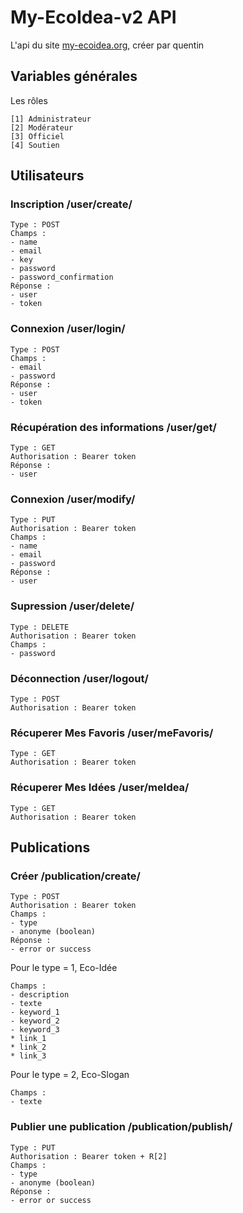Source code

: # My-EcoIdea-v2 API
L'api du site [my-ecoidea.org](https://my-ecoidea.org), créer par quentin

## Variables générales
Les rôles
```
[1] Administrateur
[2] Modérateur
[3] Officiel
[4] Soutien
```

## Utilisateurs
### Inscription /user/create/

```
Type : POST
Champs :
- name
- email
- key
- password
- password_confirmation
Réponse :
- user
- token
```
### Connexion /user/login/

```
Type : POST
Champs :
- email
- password
Réponse :
- user
- token
```
### Récupération des informations /user/get/

```
Type : GET
Authorisation : Bearer token
Réponse :
- user
```
### Connexion /user/modify/

```
Type : PUT
Authorisation : Bearer token
Champs :
- name
- email
- password
Réponse :
- user
```
### Supression /user/delete/

```
Type : DELETE
Authorisation : Bearer token
Champs :
- password
```
### Déconnection /user/logout/

```
Type : POST
Authorisation : Bearer token
```
### Récuperer Mes Favoris /user/meFavoris/

```
Type : GET
Authorisation : Bearer token
```
### Récuperer Mes Idées /user/meIdea/

```
Type : GET
Authorisation : Bearer token
```
## Publications
### Créer /publication/create/

```
Type : POST
Authorisation : Bearer token
Champs :
- type
- anonyme (boolean)
Réponse :
- error or success
```
Pour le type = 1, Eco-Idée
```
Champs :
- description
- texte
- keyword_1
- keyword_2
- keyword_3
* link_1
* link_2
* link_3
```
Pour le type = 2, Eco-Slogan
```
Champs :
- texte
```
### Publier une publication /publication/publish/

```
Type : PUT
Authorisation : Bearer token + R[2]
Champs :
- type
- anonyme (boolean)
Réponse :
- error or success
```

### ACTIVITY
Return all of the lines above without alteration, minus the pictures.

### WRITTEN REPLY
Source code

: # My-EcoIdea-v2 API
L'api du site [my-ecoidea.org](https://my-ecoidea.org), créer par quentin

## Variables générales
Les rôles
```
[1] Administrateur
[2] Modérateur
[3] Officiel
[4] Soutien
```

## Utilisateurs
### Inscription /user/create/

```
Type : POST
Champs :
- name
- email
- key
- password
- password_confirmation
Réponse :
- user
- token
```
### Connexion /user/login/

```
Type : POST
Champs :
- email
- password
Réponse :
- user
- token
```
### Récupération des informations /user/get/

```
Type : GET
Authorisation : Bearer token
Réponse :
- user
```
### Connexion /user/modify/

```
Type : PUT
Authorisation : Bearer token
Champs :
- name
- email
- password
Réponse :
- user
```
### Supression /user/delete/

```
Type : DELETE
Authorisation : Bearer token
Champs :
- password
```
### Déconnection /user/logout/

```
Type : POST
Authorisation : Bearer token
```
### Récuperer Mes Favoris /user/meFavoris/

```
Type : GET
Authorisation : Bearer token
```
### Récuperer Mes Idées /user/meIdea/

```
Type : GET
Authorisation : Bearer token
```
## Publications
### Créer /publication/create/

```
Type : POST
Authorisation : Bearer token
Champs :
- type
- anonyme (boolean)
Réponse :
- error or success
```
Pour le type = 1, Eco-Idée
```
Champs :
- description
- texte
- keyword_1
- keyword_2
- keyword_3
* link_1
* link_2
* link_3
```
Pour le type = 2, Eco-Slogan
```
Champs :
- texte
```
### Publier une publication /publication/publish/

```
Type : PUT
Authorisation : Bearer token + R[2]
Champs :
- type
- anonyme (boolean)
Réponse :
- error or success
```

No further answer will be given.